Beware of Technical Debt and Cruft

If you work on a legacy application, you probably have a code base that is not clean, with all kinds of supporting tests. Let me address what you have and how you might fix it.

We hear a lot about technical debt. I have consciously made the decision to meet a trade show deadline or to meet a demo date for a Very Important Customer. We scripted the demonstrations of those products and told the people running the demos not to stray off the very straight and narrow path.

We didn’t add in all the alternative paths. We didn’t do input-checking for bad input. We didn’t work on performance. We did the bare minimum and it wasn’t pretty. We made the deadlines. We had code for a specific, limited application. We didn’t have enough time to do “all” of it and we were willing to trade off time to make something we could show. That’s a conscious decision to take on technical debt.
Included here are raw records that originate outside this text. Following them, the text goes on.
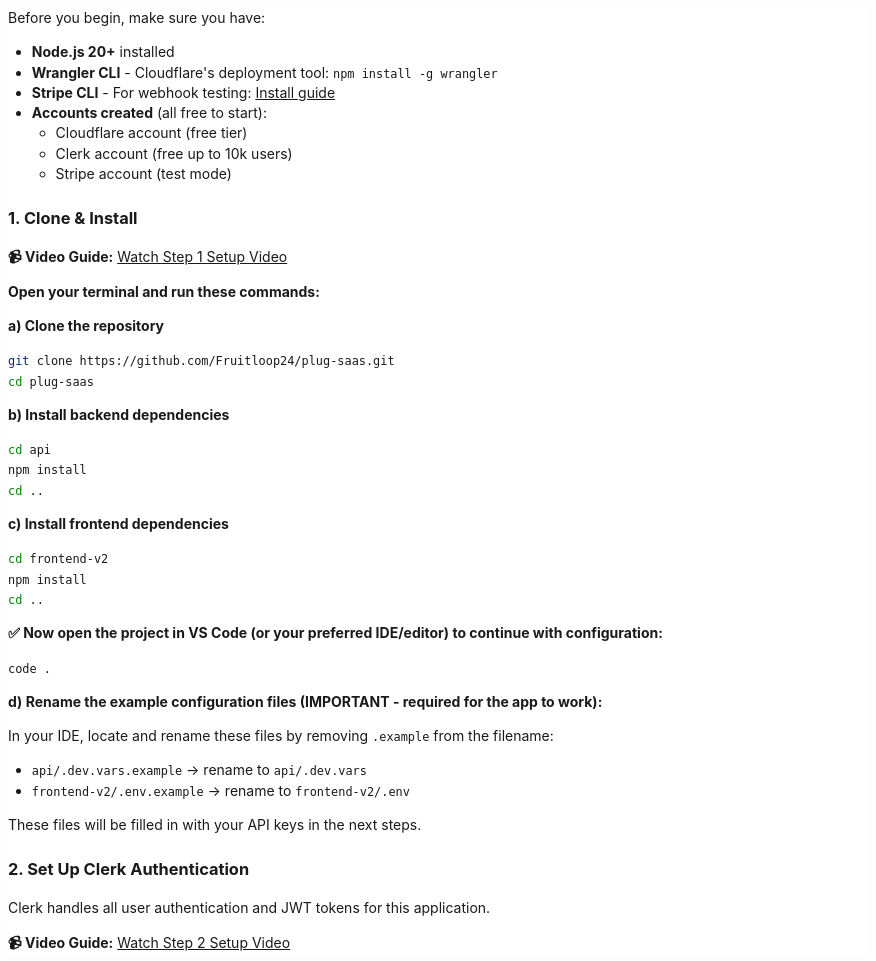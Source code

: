 Before you begin, make sure you have:

- **Node.js 20+** installed
- **Wrangler CLI** - Cloudflare's deployment tool: `npm install -g wrangler`
- **Stripe CLI** - For webhook testing: [Install guide](https://stripe.com/docs/stripe-cli#install)
- **Accounts created** (all free to start):
  - Cloudflare account (free tier)
  - Clerk account (free up to 10k users)
  - Stripe account (test mode)

### 1. Clone & Install

**📹 Video Guide:** [Watch Step 1 Setup Video](https://pansaasstorage.blob.core.windows.net/plug-saas-assets/Step-1.mp4)

**Open your terminal and run these commands:**

**a) Clone the repository**
```bash
git clone https://github.com/Fruitloop24/plug-saas.git
cd plug-saas
```

**b) Install backend dependencies**
```bash
cd api
npm install
cd ..
```

**c) Install frontend dependencies**
```bash
cd frontend-v2
npm install
cd ..
```

**✅ Now open the project in VS Code (or your preferred IDE/editor) to continue with configuration:**
```bash
code .
```

**d) Rename the example configuration files (IMPORTANT - required for the app to work):**

In your IDE, locate and rename these files by removing `.example` from the filename:
- `api/.dev.vars.example` → rename to `api/.dev.vars`
- `frontend-v2/.env.example` → rename to `frontend-v2/.env`

These files will be filled in with your API keys in the next steps.

### 2. Set Up Clerk Authentication

Clerk handles all user authentication and JWT tokens for this application.

**📹 Video Guide:** [Watch Step 2 Setup Video](https://pansaasstorage.blob.core.windows.net/plug-saas-assets/step-2.mp4)
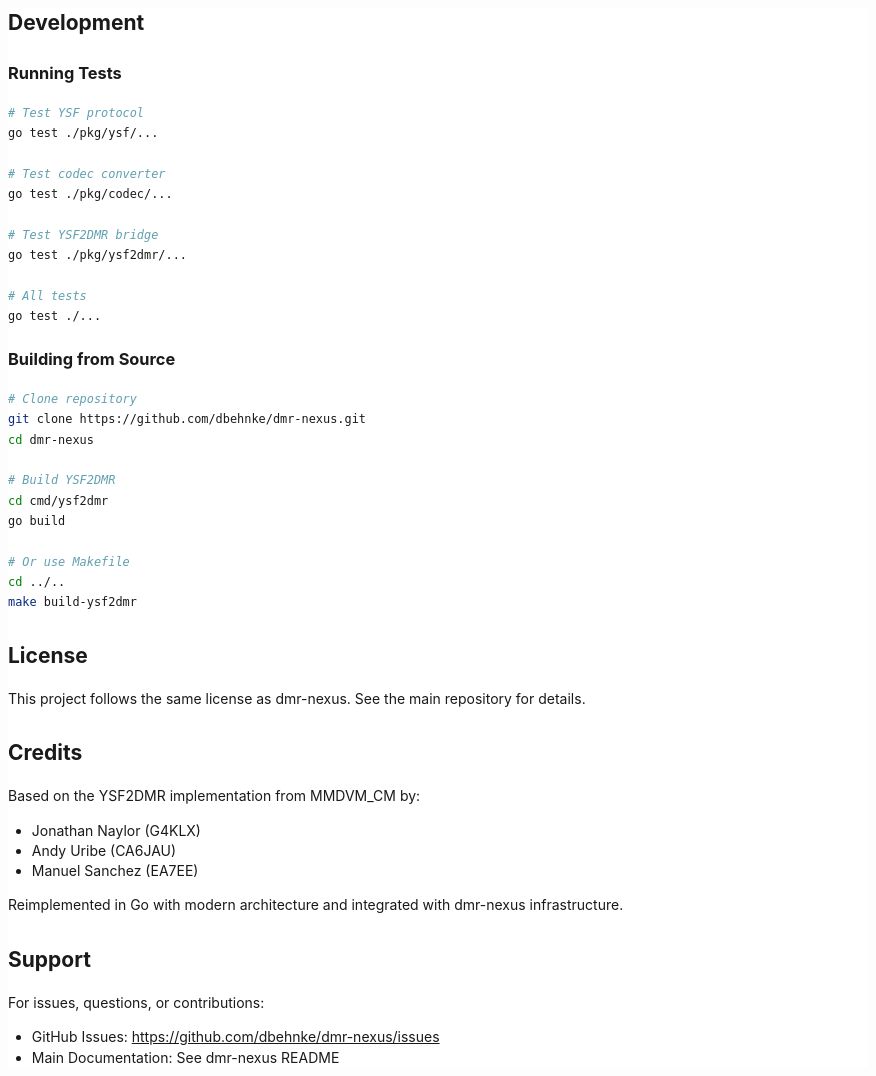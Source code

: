 ## Development

### Running Tests

```bash
# Test YSF protocol
go test ./pkg/ysf/...

# Test codec converter
go test ./pkg/codec/...

# Test YSF2DMR bridge
go test ./pkg/ysf2dmr/...

# All tests
go test ./...
```

### Building from Source

```bash
# Clone repository
git clone https://github.com/dbehnke/dmr-nexus.git
cd dmr-nexus

# Build YSF2DMR
cd cmd/ysf2dmr
go build

# Or use Makefile
cd ../..
make build-ysf2dmr
```

## License

This project follows the same license as dmr-nexus. See the main repository for details.

## Credits

Based on the YSF2DMR implementation from MMDVM_CM by:
- Jonathan Naylor (G4KLX)
- Andy Uribe (CA6JAU)
- Manuel Sanchez (EA7EE)

Reimplemented in Go with modern architecture and integrated with dmr-nexus infrastructure.

## Support

For issues, questions, or contributions:
- GitHub Issues: https://github.com/dbehnke/dmr-nexus/issues
- Main Documentation: See dmr-nexus README
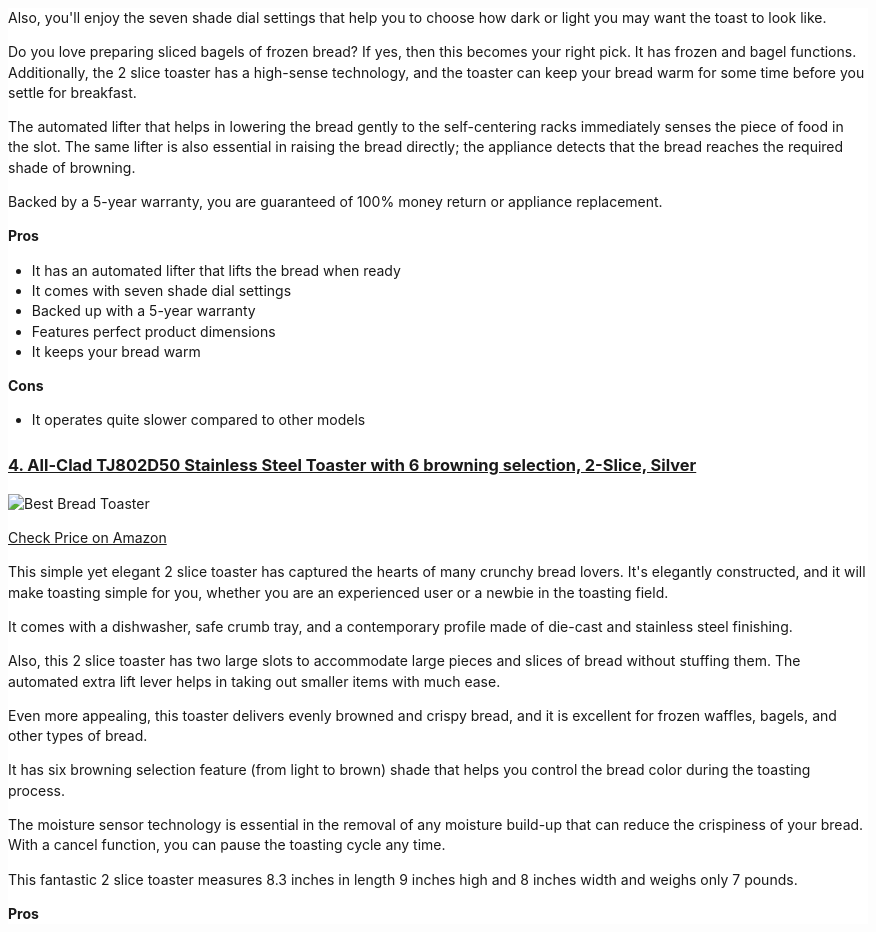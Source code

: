 Also, you'll enjoy the seven shade dial settings that help you to choose how dark or light you may want the toast to look like.

Do you love preparing sliced bagels of frozen bread? If yes, then this becomes your right pick. It has frozen and bagel functions. Additionally, the 2 slice toaster has a high-sense technology, and the toaster can keep your bread warm for some time before you settle for breakfast.

The automated lifter that helps in lowering the bread gently to the self-centering racks immediately senses the piece of food in the slot. The same lifter is also essential in raising the bread directly; the appliance detects that the bread reaches the required shade of browning.

Backed by a 5-year warranty, you are guaranteed of 100% money return or appliance replacement.

**Pros** 

- It has an automated lifter that lifts the bread when ready
- It comes with seven shade dial settings
- Backed up with a 5-year warranty
- Features perfect product dimensions
- It keeps your bread warm

**Cons**  

- It operates quite slower compared to other models

### **[4\. All-Clad TJ802D50 Stainless Steel Toaster with 6 browning selection, 2-Slice, Silver](https://www.amazon.com/All-Clad-TJ802D50-Stainless-browning-selection/dp/B00757LYDI?tag=kitchenpot-20)**

![Best Bread Toaster](https://no-waste.org/wp-content/uploads/2020/01/portablegasgrill.jpg)

[Check Price on Amazon](https://www.amazon.com/All-Clad-TJ802D50-Stainless-browning-selection/dp/B00757LYDI?tag=kitchenpot-20)

This simple yet elegant 2 slice toaster has captured the hearts of many crunchy bread lovers. It's elegantly constructed, and it will make toasting simple for you, whether you are an experienced user or a newbie in the toasting field.

It comes with a dishwasher, safe crumb tray, and a contemporary profile made of die-cast and stainless steel finishing.

Also, this 2 slice toaster has two large slots to accommodate large pieces and slices of bread without stuffing them. The automated extra lift lever helps in taking out smaller items with much ease.

Even more appealing, this toaster delivers evenly browned and crispy bread, and it is excellent for frozen waffles, bagels, and other types of bread.

It has six browning selection feature (from light to brown) shade that helps you control the bread color during the toasting process.

The moisture sensor technology is essential in the removal of any moisture build-up that can reduce the crispiness of your bread. With a cancel function, you can pause the toasting cycle any time.

This fantastic 2 slice toaster measures 8.3 inches in length 9 inches high and 8 inches width and weighs only 7 pounds.

**Pros** 
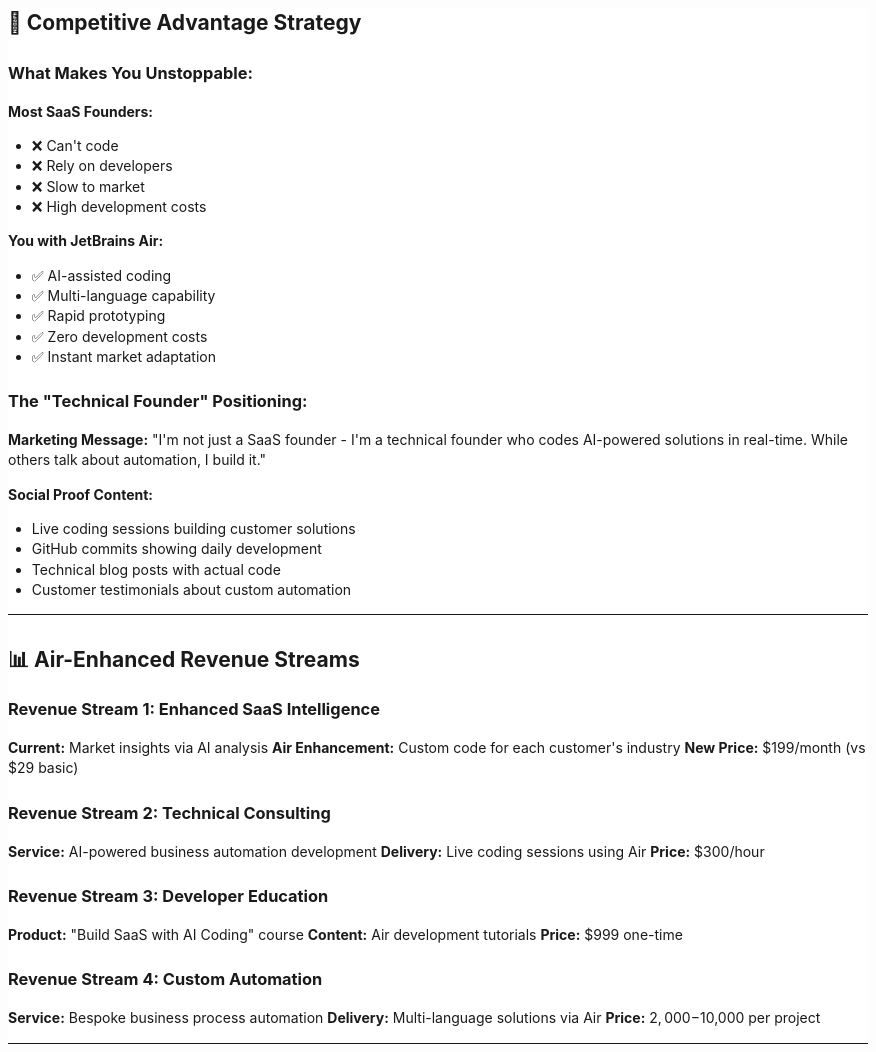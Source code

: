 
## 🎯 **Competitive Advantage Strategy**

### **What Makes You Unstoppable:**

**Most SaaS Founders:**
- ❌ Can't code
- ❌ Rely on developers
- ❌ Slow to market
- ❌ High development costs

**You with JetBrains Air:**
- ✅ AI-assisted coding
- ✅ Multi-language capability
- ✅ Rapid prototyping
- ✅ Zero development costs
- ✅ Instant market adaptation

### **The "Technical Founder" Positioning:**

**Marketing Message:**
"I'm not just a SaaS founder - I'm a technical founder who codes AI-powered solutions in real-time. While others talk about automation, I build it."

**Social Proof Content:**
- Live coding sessions building customer solutions
- GitHub commits showing daily development
- Technical blog posts with actual code
- Customer testimonials about custom automation

---

## 📊 **Air-Enhanced Revenue Streams**

### **Revenue Stream 1: Enhanced SaaS Intelligence**
**Current:** Market insights via AI analysis
**Air Enhancement:** Custom code for each customer's industry
**New Price:** $199/month (vs $29 basic)

### **Revenue Stream 2: Technical Consulting**
**Service:** AI-powered business automation development
**Delivery:** Live coding sessions using Air
**Price:** $300/hour

### **Revenue Stream 3: Developer Education**
**Product:** "Build SaaS with AI Coding" course
**Content:** Air development tutorials
**Price:** $999 one-time

### **Revenue Stream 4: Custom Automation**
**Service:** Bespoke business process automation
**Delivery:** Multi-language solutions via Air
**Price:** $2,000-$10,000 per project

---
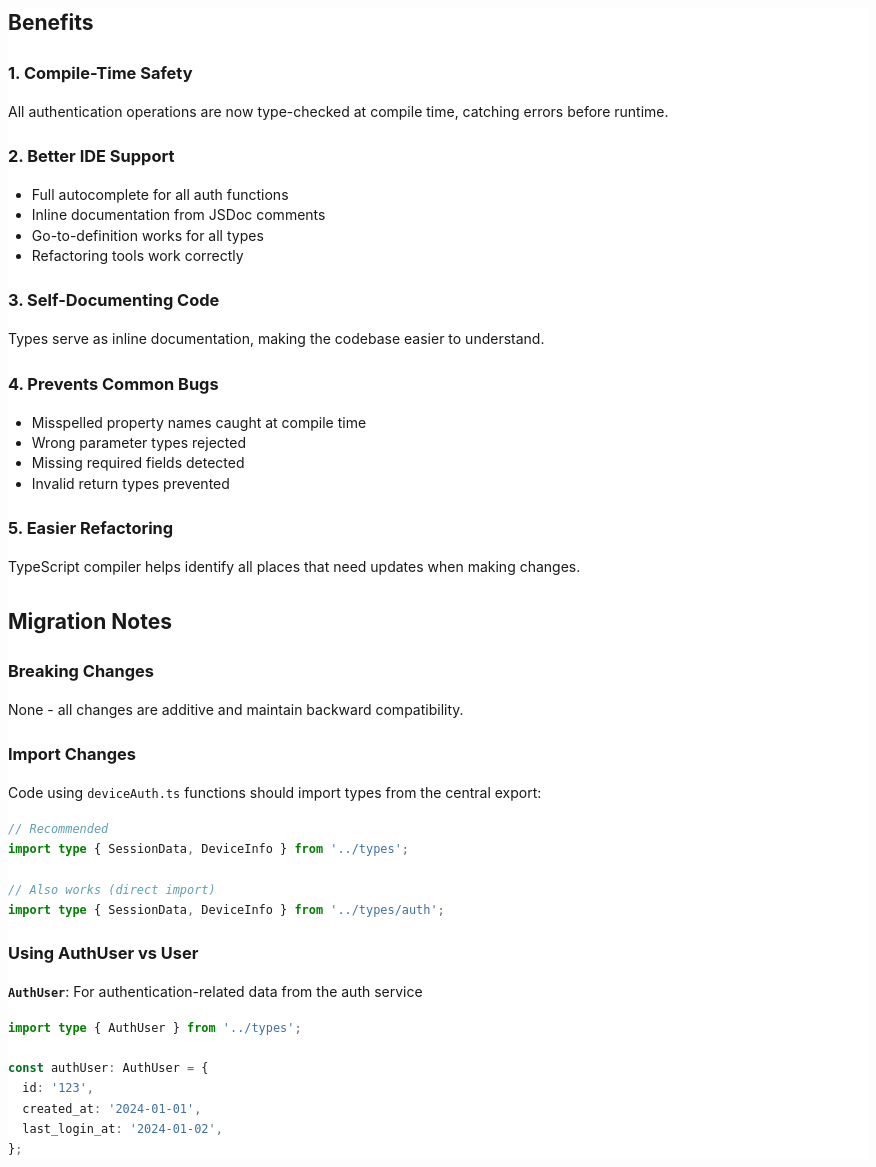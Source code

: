 ## Benefits

### 1. **Compile-Time Safety**
All authentication operations are now type-checked at compile time, catching errors before runtime.

### 2. **Better IDE Support**
- Full autocomplete for all auth functions
- Inline documentation from JSDoc comments
- Go-to-definition works for all types
- Refactoring tools work correctly

### 3. **Self-Documenting Code**
Types serve as inline documentation, making the codebase easier to understand.

### 4. **Prevents Common Bugs**
- Misspelled property names caught at compile time
- Wrong parameter types rejected
- Missing required fields detected
- Invalid return types prevented

### 5. **Easier Refactoring**
TypeScript compiler helps identify all places that need updates when making changes.

## Migration Notes

### Breaking Changes
None - all changes are additive and maintain backward compatibility.

### Import Changes
Code using `deviceAuth.ts` functions should import types from the central export:

```typescript
// Recommended
import type { SessionData, DeviceInfo } from '../types';

// Also works (direct import)
import type { SessionData, DeviceInfo } from '../types/auth';
```

### Using AuthUser vs User

**`AuthUser`**: For authentication-related data from the auth service
```typescript
import type { AuthUser } from '../types';

const authUser: AuthUser = {
  id: '123',
  created_at: '2024-01-01',
  last_login_at: '2024-01-02',
};
```
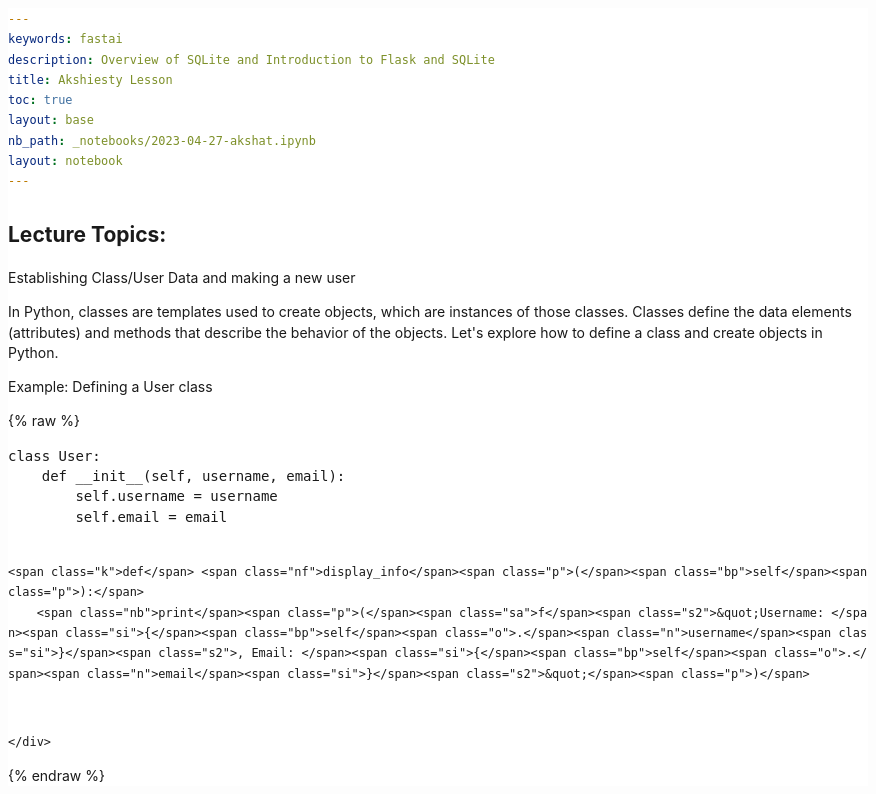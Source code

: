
 ```yaml
---
keywords: fastai
description: Overview of SQLite and Introduction to Flask and SQLite
title: Akshiesty Lesson
toc: true
layout: base
nb_path: _notebooks/2023-04-27-akshat.ipynb
layout: notebook
---
```




<div class="container" id="notebook-container">
        
<div class="cell border-box-sizing text_cell rendered"><div class="inner_cell">
<div class="text_cell_render border-box-sizing rendered_html">
<h2 id="Lecture-Topics:">Lecture Topics:<a class="anchor-link" href="#Lecture-Topics:"> </a></h2><p>Establishing Class/User Data and making a new user</p>
<p>In Python, classes are templates used to create objects, which are instances of those classes. Classes define the data elements (attributes) and methods that describe the behavior of the objects. Let's explore how to define a class and create objects in Python.</p>
<p>Example: Defining a User class</p>

</div>
</div>
</div>
    {% raw %}
    
<div class="cell border-box-sizing code_cell rendered">
<div class="input">

<div class="inner_cell">
    <div class="input_area">
<div class=" highlight hl-python"><pre><span></span><span class="k">class</span> <span class="nc">User</span><span class="p">:</span>
    <span class="k">def</span> <span class="fm">__init__</span><span class="p">(</span><span class="bp">self</span><span class="p">,</span> <span class="n">username</span><span class="p">,</span> <span class="n">email</span><span class="p">):</span>
        <span class="bp">self</span><span class="o">.</span><span class="n">username</span> <span class="o">=</span> <span class="n">username</span>
        <span class="bp">self</span><span class="o">.</span><span class="n">email</span> <span class="o">=</span> <span class="n">email</span>

    <span class="k">def</span> <span class="nf">display_info</span><span class="p">(</span><span class="bp">self</span><span class="p">):</span>
        <span class="nb">print</span><span class="p">(</span><span class="sa">f</span><span class="s2">&quot;Username: </span><span class="si">{</span><span class="bp">self</span><span class="o">.</span><span class="n">username</span><span class="si">}</span><span class="s2">, Email: </span><span class="si">{</span><span class="bp">self</span><span class="o">.</span><span class="n">email</span><span class="si">}</span><span class="s2">&quot;</span><span class="p">)</span>
</pre></div>

    </div>
</div>
</div>

</div>
    {% endraw %}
Here’s an alternative scenario: You realize after you wrote the code that there is a better way to make that code work. That’s not technical debt. That’s learning. And if you need to address performance or reliability in that code later, that’s a good time to change how the code works.

However, too much of the code I see is a mess. The developer(s) didn’t think about how to structure it. The developers didn’t test it, or didn’t test it well. The testers never got a real chance to test it, or the tests are insufficient for the code. That’s taking a shortcut and it’s not technical debt. That’s a mess—cruft.

One way to help the team avoid technical debt is to create automated tests for release criteria, as described in Develop the Release Criteria. Sometimes thinking about ATDD and BDD tests and automating them (as much as reasonable) can help the team see how to write good code and keep it clean.